Since many of the data analytics companies need to depend on sub contractors, the inability of the sub contractors to protect the personal data upto the “PDPA Standard” could impose vicarious liabilities on the data fiduciary.
In view of these risks, data analytics companies need to be extremely careful in designing their processing systems to ensure that they are “PDPA Compliant”.
Artificial Intelligence industry on the other hand supports data processing industry of every description including Data Fiduciaries, Significant Data Fiduciaries, Guardian Data fiduciaries. In many cases they will be the “Sub Contractors” of the data fiduciaries. In certain cases the AI companies dictate the business process of the data fiduciaries as if they are the main contractors and the data fiduciary is a sub contractor. Such “Reverse domination” is also present in many other data processing situations in the Digital Marketing industry. As a result the AI industry players could be “Joint Controllers” as GDPR defines or “Data Fiduciaries of the Data Fiduciary” in the Indian Context.
AI is one industry where processing often is hidden in the algorithm and it is not easy to discern compliance violations. Indian law is very clear that any violation of law by the AI agent would be the responsibility of the AI creator/manager. Hence AI companies will be liable for any non compliance issues arising out of the AI algorithm incorporated in the process.
In view of the above, both the Data Analytics and the AI industry need to implement special efforts to be PDPA compliant.

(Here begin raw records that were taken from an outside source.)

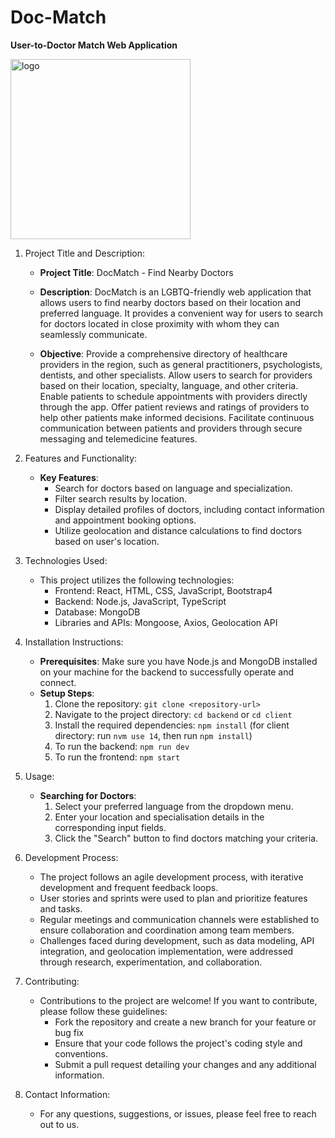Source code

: # Doc-Match

**User-to-Doctor Match Web Application**

<img width="288" alt="logo" src="https://github.com/OliviaA22/DPD/assets/94966149/90ca2dad-f1e6-4d5f-a0c8-754d117ec50e">

1. Project Title and Description:

   - **Project Title**: DocMatch - Find Nearby Doctors

   - **Description**: DocMatch is an LGBTQ-friendly web application that allows users to find nearby doctors based on their location and preferred language. It provides a convenient way for users to search for doctors located in close proximity with whom they can seamlessly communicate.

   - **Objective**: Provide a comprehensive directory of healthcare providers in the region, such as general practitioners, psychologists, dentists, and other specialists. Allow users to search for providers based on their location, specialty, language, and other criteria. Enable patients to schedule appointments with providers directly through the app. Offer patient reviews and ratings of providers to help other patients make informed decisions. Facilitate continuous communication between patients and providers through secure messaging and telemedicine features.

3. Features and Functionality:

   - **Key Features**:
     - Search for doctors based on language and specialization.
     - Filter search results by location.
     - Display detailed profiles of doctors, including contact information and appointment booking options.
     - Utilize geolocation and distance calculations to find doctors based on user's location.

5. Technologies Used:
   - This project utilizes the following technologies:
     - Frontend: React, HTML, CSS, JavaScript, Bootstrap4
     - Backend: Node.js, JavaScript, TypeScript
     - Database: MongoDB
     - Libraries and APIs: Mongoose, Axios, Geolocation API

6. Installation Instructions:
   - **Prerequisites**: Make sure you have Node.js and MongoDB installed on your machine for the backend to successfully operate and connect.
   - **Setup Steps**:
     1. Clone the repository: `git clone <repository-url>`
     2. Navigate to the project directory: `cd backend` or `cd client`
     3. Install the required dependencies: `npm install` (for client directory: run `nvm use 14`, then run `npm install`)
     4. To run the backend: `npm run dev`
     5. To run the frontend: `npm start`

7. Usage:
   - **Searching for Doctors**:
     1. Select your preferred language from the dropdown menu.
     2. Enter your location and specialisation details in the corresponding input fields.
     3. Click the "Search" button to find doctors matching your criteria.

8. Development Process:
   - The project follows an agile development process, with iterative development and frequent feedback loops.
   - User stories and sprints were used to plan and prioritize features and tasks.
   - Regular meetings and communication channels were established to ensure collaboration and coordination among team members.
   - Challenges faced during development, such as data modeling, API integration, and geolocation implementation, were addressed through research, experimentation, and collaboration.

9. Contributing:
   - Contributions to the project are welcome! If you want to contribute, please follow these guidelines:
     - Fork the repository and create a new branch for your feature or bug fix
     - Ensure that your code follows the project's coding style and conventions.
     - Submit a pull request detailing your changes and any additional information.

10. Contact Information:
    - For any questions, suggestions, or issues, please feel free to reach out to us.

Be Compliant and Be Protected
The PDPSI (Personal Data protection Standard of India), designed by the undersigned contains the necessary basic guidance for industries to be PDPA compliant. The PDPSI standard supports the PDPA requirement that every Data Fiduciary should conduct “Data Audits” from time to time and develop a “Data Trust Score” (DTS). This again drastically changes the paradigm of Data Security in the country bringing in a sort of “Disclosure” which is “indicative” of the risks rather than the mandatory data breach notification that follows the actual breach. An audit under PDPSI framework should therefore normally end with an allocation of DTS to an organization. Such DTS will naturally affect the “Insurability” of the organization and impact the cost of data processing.
It is therefore time for the Data Analytics and AI industry to examine the impact of PDPA on their operations and to take such steps as may be essential for their survival before the law is set in stone.